If you find yourself at a crossroad, and you need direction…then wait on the Lord. Trust Him, resist the temptation for worry, and serve Him in the meantime. In due time, He will reward you with direction and new strength. And when He does, you will be glad you waited.
Until next time.
~ Mike Gilland
It was the late ‘70s, and I was a television producer for an Indiana church’s TV ministry. Our show was called “Reborn,” and it featured stories of changed lives. Our guests ranged from well-known Hollywood celebrities, to astronauts, to recording artists.
One fine day, it was our privilege to travel to meet and interview Debby Boone, the famous daughter of Pat Boone, and the recording artist that had a smash international hit with a song called “You Light Up My Life.” I had watched the Boones on TV all my life, and I truly respected this family. And, like everyone else in that day, I loved that song. So when Debby agreed to meet with us, and shoot an entire 30 minute interview with us, I was pretty excited!
The show’s host and I arrived at the hotel, and I began the process of setting up our lights and camera in a meeting room. Debby was completely down-to-earth, sincere, and downright friendly. She was the perfect guest to give her testimony of faith in Jesus.
The interview seemed to go flawlessly, and after it ended, I turned off the camera at just under 30 minutes of real-time recording. She had given us an amazing interview with a powerful testimony. I rewound the video cassette tape, and, just for safe keeping, checked a bit of the footage. I was HORRIFIED.
For the first time in my producing career, I had made two horrible mistakes. For starters, my input level on her microphone was extremely overdriven. While the video’s picture was great, the audio was completely distorted – absolutely intolerable. The second mistake that I had made…well, I hadn’t monitored the audio during recording, even though I had a set of headphones right there with me. I had made that terrible mistake of assuming that it was right.
I must have turned several shades of green, for Debby asked if everything was OK…I swallowed any semblance of pride, and alerted both Debby and the host that I had botched the recording.
What happened next completely shocked me. I truly wasn’t ready for it. Debby simply said, “Oh, I’m sorry…let’s do it again!” It took me a moment to recover. I would have understood it had she expressed extreme disappointment, and wouldn’t have blamed the show’s host for being upset and angry with me. But instead of getting what I deserved from both of these individuals, I received grace. Undeserved kindness. Enthusiastic attitudes that were aimed at doing the whole interview again, without a single wince at the loss of time and effort.
Without hesitation, I quickly rewound the tape, correctly set up the audio, and within moments, we were off and recording for a second time.
I still remember that act of kindness shown to me so long ago as if it had happened today. I had experienced the Golden Rule in action. They had shown love and forgiveness to me, even though I was the one that was completely in the wrong. It was a stunning act of love, and I respected Debby Boone all the more because of her grace.

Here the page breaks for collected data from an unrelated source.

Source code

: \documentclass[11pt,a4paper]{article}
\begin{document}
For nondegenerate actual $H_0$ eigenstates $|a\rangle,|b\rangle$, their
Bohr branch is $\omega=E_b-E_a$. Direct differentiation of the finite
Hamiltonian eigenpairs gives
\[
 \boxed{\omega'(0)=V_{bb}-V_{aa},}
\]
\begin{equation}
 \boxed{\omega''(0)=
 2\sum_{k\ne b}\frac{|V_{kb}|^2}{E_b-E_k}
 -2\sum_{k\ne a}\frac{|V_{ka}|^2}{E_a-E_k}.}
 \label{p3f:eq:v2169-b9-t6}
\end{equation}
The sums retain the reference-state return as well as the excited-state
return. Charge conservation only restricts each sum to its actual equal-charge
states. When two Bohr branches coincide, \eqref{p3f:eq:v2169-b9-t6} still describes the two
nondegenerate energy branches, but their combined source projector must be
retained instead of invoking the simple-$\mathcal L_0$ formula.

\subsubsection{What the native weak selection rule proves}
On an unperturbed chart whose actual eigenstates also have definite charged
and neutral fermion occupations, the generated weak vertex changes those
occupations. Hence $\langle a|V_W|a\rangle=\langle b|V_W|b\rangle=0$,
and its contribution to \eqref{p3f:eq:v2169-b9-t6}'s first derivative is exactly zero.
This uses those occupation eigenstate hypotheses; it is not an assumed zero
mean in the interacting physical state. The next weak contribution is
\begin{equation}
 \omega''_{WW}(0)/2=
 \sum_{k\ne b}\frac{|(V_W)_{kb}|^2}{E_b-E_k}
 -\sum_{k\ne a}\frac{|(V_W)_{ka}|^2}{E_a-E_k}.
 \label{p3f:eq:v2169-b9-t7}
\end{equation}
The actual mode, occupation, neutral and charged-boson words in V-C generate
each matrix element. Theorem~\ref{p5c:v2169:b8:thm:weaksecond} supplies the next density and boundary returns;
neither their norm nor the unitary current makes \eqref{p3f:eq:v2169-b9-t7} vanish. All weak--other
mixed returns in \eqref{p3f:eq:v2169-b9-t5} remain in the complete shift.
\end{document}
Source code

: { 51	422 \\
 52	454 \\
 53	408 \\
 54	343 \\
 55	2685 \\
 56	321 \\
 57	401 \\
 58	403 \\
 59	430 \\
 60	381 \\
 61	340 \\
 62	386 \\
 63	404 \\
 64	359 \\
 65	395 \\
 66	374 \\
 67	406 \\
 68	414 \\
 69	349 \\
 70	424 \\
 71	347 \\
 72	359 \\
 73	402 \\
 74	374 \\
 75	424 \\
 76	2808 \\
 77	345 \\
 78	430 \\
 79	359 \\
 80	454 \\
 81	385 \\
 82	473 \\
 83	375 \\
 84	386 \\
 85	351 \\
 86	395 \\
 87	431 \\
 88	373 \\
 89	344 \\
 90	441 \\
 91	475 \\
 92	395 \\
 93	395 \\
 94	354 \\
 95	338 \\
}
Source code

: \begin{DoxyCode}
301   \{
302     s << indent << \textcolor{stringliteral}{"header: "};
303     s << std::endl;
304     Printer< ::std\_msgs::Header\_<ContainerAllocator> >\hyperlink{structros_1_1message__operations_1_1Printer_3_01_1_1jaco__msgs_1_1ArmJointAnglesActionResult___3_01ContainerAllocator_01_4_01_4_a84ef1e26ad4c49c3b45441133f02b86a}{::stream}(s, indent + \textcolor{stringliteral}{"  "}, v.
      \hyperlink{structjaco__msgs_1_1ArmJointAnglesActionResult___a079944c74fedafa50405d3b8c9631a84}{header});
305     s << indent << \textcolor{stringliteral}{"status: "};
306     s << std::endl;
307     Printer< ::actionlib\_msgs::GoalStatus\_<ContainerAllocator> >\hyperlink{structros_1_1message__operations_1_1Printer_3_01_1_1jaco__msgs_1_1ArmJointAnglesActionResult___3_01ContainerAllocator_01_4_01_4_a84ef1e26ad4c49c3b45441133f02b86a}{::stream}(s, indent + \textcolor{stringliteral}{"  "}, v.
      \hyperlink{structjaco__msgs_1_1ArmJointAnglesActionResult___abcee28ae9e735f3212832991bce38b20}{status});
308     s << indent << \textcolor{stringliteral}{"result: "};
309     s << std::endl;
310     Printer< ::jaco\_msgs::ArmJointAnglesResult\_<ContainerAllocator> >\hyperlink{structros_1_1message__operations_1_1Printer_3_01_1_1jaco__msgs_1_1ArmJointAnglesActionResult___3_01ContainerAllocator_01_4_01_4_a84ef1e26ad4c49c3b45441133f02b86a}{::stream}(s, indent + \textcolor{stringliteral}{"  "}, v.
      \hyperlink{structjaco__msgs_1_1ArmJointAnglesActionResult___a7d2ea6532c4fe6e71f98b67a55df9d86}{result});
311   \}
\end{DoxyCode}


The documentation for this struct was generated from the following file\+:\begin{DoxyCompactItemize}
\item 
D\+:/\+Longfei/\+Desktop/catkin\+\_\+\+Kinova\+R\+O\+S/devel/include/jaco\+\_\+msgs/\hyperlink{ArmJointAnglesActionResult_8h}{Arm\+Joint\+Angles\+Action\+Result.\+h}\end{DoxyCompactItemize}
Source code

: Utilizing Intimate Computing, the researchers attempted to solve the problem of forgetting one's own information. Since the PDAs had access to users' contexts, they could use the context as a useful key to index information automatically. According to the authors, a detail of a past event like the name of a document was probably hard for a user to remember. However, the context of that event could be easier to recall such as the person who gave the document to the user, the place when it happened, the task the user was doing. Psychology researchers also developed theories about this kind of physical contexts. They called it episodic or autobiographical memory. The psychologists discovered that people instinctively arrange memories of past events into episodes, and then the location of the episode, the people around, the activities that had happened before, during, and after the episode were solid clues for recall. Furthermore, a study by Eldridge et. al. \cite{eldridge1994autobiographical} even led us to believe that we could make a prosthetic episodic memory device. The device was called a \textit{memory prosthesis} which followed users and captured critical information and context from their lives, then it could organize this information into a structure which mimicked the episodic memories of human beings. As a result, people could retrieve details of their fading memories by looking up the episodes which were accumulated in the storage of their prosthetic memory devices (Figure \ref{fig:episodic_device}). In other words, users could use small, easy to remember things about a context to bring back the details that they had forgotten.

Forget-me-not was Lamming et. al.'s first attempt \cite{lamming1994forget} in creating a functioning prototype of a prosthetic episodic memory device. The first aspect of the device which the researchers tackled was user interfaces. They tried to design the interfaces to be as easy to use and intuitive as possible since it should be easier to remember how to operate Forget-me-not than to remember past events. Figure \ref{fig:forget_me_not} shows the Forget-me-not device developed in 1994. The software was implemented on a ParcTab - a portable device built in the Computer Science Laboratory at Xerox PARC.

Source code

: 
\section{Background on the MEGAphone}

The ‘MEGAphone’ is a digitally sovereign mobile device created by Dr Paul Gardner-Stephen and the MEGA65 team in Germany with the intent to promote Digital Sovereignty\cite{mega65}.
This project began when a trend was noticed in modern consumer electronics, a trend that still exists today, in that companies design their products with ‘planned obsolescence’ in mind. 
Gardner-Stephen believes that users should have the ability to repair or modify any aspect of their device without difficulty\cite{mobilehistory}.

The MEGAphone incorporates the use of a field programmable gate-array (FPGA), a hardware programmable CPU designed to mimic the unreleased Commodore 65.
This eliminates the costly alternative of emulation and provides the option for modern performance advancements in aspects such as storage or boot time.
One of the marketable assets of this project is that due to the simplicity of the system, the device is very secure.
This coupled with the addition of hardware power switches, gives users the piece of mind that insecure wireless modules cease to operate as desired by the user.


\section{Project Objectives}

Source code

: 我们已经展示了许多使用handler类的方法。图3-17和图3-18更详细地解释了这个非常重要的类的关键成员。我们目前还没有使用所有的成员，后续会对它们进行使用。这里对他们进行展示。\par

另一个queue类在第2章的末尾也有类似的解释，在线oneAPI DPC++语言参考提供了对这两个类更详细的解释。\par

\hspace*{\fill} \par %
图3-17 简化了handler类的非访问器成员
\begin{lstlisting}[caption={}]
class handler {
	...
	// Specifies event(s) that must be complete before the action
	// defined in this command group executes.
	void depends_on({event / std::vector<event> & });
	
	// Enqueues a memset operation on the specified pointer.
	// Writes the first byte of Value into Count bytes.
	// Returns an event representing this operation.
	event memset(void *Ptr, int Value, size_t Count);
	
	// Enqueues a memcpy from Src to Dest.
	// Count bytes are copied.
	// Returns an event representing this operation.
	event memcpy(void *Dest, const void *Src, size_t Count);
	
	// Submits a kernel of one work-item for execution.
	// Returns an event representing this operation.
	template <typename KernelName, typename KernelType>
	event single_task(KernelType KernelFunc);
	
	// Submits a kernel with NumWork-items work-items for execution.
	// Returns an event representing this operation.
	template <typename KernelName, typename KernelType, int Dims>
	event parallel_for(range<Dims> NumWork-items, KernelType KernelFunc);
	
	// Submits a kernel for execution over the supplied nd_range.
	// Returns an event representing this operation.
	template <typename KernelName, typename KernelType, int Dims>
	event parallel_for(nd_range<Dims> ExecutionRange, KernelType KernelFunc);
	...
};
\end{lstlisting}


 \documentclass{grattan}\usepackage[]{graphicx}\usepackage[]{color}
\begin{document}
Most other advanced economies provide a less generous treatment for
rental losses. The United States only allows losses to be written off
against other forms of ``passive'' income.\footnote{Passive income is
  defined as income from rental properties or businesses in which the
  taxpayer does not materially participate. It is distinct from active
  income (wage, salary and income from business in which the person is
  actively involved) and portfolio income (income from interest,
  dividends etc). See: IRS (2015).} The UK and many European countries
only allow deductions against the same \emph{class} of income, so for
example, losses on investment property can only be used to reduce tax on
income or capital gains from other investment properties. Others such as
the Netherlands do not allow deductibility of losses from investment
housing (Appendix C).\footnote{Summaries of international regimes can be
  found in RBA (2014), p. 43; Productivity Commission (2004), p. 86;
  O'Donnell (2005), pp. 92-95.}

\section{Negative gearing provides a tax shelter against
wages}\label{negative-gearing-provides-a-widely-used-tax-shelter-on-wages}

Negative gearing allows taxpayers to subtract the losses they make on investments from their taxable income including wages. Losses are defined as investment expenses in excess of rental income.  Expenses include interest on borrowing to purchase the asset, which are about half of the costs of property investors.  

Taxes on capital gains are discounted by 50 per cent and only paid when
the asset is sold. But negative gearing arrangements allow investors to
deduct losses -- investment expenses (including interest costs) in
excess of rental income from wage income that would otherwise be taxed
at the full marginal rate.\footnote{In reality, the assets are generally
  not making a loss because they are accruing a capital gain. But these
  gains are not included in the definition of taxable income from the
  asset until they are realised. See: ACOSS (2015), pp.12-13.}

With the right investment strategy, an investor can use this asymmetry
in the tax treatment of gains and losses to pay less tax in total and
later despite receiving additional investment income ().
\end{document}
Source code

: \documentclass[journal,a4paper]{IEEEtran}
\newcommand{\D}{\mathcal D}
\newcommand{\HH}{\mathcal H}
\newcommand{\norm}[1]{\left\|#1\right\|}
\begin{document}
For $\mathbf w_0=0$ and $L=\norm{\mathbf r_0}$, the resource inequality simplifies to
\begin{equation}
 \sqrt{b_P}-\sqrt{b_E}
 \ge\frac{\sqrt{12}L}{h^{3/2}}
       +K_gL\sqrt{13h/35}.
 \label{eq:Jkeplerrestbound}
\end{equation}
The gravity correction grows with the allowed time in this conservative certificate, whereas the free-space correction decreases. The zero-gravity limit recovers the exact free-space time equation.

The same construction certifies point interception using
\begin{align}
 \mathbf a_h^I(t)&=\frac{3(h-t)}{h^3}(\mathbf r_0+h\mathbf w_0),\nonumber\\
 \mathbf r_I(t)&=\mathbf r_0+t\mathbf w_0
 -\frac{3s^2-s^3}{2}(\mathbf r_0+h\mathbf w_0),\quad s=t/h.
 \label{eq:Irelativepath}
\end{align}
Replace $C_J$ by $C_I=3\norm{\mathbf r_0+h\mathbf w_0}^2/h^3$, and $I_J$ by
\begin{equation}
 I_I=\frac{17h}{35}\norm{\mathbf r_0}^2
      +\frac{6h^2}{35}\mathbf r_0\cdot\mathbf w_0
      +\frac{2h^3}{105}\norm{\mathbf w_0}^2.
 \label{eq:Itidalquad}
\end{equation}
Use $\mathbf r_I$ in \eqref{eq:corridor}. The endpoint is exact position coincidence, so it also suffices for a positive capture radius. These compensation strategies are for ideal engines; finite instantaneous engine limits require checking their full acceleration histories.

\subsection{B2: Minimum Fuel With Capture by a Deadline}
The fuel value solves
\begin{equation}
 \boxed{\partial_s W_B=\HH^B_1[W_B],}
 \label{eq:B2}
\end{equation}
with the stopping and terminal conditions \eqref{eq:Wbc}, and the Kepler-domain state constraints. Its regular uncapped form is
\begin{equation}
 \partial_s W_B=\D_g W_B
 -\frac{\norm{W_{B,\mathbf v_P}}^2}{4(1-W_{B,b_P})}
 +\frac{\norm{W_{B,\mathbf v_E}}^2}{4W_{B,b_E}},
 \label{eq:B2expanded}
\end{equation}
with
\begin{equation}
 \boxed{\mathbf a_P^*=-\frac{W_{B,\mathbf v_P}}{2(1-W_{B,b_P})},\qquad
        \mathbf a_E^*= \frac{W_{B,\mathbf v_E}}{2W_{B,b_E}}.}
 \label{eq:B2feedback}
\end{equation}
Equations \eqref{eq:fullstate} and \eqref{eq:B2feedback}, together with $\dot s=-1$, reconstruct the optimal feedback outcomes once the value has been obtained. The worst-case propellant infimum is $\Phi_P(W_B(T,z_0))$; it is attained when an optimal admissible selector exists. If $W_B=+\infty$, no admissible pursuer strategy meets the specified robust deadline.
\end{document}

My prayer is that I will always remember that day. That I will remember that people make mistakes, and when they do, the outcome is so different when grace rules and reigns. The air is much lighter, and so are the hearts of those who erred. It was ironic that the lady with the voice that sang about her life “lighting up” had actual made my heart lighter – simply by reflecting to me the active love of Jesus.
May we remember to show kindness in moments of other’s failure, even with their mistake costs us time, money, or inconvenience. May we strive to help those that blow it, and show them real kindness instead of anger.
And, one other thing…that event helps me remember to check the audio levels! While I was glad for the way things had turned out, I sure didn’t want to repeat that one in the future!